> **Task item**
Answer with a single number, the count of lines in the material below that contain the word "account".

────

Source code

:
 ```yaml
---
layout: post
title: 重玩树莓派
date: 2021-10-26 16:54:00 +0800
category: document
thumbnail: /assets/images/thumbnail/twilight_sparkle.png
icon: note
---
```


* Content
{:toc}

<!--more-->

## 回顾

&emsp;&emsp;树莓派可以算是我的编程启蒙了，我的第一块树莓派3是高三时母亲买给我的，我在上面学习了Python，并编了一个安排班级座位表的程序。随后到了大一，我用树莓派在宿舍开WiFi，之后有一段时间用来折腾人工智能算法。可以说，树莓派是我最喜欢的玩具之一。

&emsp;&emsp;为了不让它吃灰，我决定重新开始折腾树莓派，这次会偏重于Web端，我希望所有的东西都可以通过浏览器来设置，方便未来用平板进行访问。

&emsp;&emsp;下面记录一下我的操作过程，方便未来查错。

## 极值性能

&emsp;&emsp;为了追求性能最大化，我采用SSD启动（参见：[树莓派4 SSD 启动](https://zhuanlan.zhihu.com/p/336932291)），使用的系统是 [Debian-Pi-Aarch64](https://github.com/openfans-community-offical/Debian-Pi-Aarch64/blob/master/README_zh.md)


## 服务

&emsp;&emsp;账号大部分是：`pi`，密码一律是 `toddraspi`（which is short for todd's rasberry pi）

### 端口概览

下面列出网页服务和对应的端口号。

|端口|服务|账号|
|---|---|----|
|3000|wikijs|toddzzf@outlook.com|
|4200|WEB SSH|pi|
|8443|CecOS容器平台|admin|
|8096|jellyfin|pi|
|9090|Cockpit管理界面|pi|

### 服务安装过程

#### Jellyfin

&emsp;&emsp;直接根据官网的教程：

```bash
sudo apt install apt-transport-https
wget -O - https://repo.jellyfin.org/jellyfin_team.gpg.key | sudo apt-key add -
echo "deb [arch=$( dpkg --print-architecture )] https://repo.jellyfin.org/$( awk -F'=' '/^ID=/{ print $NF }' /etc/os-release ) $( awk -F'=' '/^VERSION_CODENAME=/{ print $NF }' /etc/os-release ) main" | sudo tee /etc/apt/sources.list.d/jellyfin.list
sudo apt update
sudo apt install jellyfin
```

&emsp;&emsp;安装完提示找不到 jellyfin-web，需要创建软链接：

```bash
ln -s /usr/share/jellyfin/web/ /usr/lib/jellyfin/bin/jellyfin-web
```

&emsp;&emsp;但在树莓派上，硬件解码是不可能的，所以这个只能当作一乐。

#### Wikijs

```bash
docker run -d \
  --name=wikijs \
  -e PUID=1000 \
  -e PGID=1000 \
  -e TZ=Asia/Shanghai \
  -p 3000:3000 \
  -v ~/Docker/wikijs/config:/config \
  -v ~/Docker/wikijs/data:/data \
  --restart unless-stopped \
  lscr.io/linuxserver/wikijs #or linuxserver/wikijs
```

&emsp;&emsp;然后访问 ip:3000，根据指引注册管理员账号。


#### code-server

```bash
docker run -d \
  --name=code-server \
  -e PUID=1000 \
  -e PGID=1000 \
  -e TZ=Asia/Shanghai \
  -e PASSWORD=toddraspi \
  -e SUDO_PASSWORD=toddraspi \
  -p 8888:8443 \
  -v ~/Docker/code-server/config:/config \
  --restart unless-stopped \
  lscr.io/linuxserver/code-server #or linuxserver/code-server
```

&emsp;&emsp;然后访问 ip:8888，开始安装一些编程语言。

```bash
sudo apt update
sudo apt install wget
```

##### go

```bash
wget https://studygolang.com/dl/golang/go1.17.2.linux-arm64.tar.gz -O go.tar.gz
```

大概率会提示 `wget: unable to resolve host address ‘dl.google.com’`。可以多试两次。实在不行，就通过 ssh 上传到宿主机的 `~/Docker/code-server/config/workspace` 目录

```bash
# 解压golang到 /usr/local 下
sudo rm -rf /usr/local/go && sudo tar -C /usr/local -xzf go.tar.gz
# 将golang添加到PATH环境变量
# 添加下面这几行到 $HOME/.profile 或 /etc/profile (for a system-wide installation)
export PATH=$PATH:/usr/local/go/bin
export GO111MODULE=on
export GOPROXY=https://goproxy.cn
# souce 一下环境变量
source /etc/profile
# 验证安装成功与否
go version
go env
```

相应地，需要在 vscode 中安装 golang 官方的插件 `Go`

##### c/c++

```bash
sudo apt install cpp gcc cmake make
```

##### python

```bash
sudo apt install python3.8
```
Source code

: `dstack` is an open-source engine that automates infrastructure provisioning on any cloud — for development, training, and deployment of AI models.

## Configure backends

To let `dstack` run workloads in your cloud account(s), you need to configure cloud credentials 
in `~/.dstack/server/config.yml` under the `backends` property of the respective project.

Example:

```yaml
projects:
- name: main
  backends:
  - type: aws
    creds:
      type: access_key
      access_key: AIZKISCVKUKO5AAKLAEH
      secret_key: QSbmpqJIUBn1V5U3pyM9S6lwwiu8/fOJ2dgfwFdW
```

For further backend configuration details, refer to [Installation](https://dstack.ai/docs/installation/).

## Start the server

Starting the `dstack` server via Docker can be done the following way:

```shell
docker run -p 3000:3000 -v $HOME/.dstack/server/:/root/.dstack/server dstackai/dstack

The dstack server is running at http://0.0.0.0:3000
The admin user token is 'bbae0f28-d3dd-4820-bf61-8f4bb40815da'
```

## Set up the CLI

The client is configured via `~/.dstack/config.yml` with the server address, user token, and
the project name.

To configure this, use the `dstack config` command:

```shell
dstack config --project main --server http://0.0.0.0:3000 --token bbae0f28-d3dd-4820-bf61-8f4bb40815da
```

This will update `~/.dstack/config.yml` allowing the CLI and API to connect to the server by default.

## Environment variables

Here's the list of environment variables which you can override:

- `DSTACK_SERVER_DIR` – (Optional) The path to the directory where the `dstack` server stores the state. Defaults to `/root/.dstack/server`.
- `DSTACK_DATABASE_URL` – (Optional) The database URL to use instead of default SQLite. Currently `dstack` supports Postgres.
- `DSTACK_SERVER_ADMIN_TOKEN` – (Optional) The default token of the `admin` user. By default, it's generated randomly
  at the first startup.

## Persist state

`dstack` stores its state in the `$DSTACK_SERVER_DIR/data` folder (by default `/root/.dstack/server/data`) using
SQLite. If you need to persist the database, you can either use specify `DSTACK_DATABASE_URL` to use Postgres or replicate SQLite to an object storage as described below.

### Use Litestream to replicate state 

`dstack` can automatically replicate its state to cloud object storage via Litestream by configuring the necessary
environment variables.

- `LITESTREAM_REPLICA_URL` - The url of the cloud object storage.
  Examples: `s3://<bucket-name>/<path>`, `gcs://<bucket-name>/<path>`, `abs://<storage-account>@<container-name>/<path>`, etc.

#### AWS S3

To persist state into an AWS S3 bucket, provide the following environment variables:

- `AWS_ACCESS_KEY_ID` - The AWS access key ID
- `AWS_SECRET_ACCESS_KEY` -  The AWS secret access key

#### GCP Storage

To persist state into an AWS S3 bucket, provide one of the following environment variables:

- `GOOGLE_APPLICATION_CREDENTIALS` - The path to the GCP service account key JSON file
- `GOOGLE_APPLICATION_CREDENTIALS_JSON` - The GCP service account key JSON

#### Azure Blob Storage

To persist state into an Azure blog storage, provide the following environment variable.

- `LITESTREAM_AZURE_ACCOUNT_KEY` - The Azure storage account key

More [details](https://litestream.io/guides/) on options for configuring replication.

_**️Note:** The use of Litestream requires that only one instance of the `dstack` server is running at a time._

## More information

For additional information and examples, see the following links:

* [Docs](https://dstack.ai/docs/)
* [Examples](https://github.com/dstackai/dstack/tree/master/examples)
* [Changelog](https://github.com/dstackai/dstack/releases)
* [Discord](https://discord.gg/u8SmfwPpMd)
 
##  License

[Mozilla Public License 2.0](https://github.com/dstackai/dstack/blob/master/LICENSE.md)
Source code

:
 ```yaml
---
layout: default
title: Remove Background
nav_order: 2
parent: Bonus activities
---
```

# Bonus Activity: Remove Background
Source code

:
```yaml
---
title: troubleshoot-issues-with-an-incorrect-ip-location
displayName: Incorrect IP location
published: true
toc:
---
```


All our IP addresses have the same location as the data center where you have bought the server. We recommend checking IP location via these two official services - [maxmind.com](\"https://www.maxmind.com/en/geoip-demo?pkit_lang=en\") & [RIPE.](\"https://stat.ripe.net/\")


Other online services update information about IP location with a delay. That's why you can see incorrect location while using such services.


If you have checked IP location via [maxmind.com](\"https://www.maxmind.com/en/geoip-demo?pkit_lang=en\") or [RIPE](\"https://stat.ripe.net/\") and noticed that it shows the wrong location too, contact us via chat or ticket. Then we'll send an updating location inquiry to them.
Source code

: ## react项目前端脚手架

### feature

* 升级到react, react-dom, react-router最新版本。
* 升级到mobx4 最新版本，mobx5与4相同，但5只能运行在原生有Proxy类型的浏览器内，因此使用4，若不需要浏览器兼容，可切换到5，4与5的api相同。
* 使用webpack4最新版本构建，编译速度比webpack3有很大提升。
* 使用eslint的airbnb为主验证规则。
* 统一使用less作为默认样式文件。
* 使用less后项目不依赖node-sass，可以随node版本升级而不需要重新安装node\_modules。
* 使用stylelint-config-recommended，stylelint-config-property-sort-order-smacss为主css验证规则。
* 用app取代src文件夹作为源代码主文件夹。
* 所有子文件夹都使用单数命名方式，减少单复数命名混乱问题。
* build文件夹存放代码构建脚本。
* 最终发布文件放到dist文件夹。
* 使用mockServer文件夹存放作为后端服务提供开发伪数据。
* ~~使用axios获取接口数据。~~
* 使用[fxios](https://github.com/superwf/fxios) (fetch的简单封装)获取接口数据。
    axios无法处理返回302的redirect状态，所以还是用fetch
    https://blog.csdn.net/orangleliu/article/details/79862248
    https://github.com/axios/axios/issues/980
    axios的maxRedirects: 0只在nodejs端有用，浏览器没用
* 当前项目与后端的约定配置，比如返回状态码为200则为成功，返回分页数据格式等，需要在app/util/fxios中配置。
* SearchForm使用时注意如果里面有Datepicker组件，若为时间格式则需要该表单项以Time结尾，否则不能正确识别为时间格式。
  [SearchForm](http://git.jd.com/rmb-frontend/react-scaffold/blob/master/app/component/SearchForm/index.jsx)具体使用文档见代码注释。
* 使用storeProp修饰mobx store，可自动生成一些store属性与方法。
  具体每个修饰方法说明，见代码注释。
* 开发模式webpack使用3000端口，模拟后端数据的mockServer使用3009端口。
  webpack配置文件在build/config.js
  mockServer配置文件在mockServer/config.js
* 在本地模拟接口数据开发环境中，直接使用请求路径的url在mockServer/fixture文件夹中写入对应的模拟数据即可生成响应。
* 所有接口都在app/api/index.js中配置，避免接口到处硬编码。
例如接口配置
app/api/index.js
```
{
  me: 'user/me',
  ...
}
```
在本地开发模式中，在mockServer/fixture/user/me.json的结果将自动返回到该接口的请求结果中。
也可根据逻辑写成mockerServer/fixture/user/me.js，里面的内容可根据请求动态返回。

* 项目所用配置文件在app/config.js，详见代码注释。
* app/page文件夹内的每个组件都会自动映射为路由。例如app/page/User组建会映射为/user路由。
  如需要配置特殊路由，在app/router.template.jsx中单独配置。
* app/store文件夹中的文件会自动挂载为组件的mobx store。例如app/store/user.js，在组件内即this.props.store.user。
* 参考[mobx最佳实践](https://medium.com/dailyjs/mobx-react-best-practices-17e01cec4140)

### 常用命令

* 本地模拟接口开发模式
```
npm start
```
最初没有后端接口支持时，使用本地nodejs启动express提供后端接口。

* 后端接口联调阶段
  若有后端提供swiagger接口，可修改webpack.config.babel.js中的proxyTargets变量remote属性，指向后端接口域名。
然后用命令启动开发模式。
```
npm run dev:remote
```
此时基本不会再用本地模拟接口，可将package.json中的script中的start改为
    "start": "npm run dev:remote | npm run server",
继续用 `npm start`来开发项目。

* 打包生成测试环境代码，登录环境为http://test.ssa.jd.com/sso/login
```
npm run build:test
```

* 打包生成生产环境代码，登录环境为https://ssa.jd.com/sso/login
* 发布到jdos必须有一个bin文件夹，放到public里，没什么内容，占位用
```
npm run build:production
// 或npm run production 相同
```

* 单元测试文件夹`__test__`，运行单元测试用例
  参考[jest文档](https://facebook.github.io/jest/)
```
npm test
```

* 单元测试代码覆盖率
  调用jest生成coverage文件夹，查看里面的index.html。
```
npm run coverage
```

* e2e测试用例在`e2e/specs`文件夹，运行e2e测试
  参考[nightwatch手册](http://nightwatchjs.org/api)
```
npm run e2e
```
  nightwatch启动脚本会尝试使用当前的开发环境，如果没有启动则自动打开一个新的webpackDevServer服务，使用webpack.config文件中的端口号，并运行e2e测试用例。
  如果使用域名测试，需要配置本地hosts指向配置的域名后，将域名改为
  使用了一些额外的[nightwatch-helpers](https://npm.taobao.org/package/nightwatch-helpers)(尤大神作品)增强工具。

────

> **Exercise answer**
5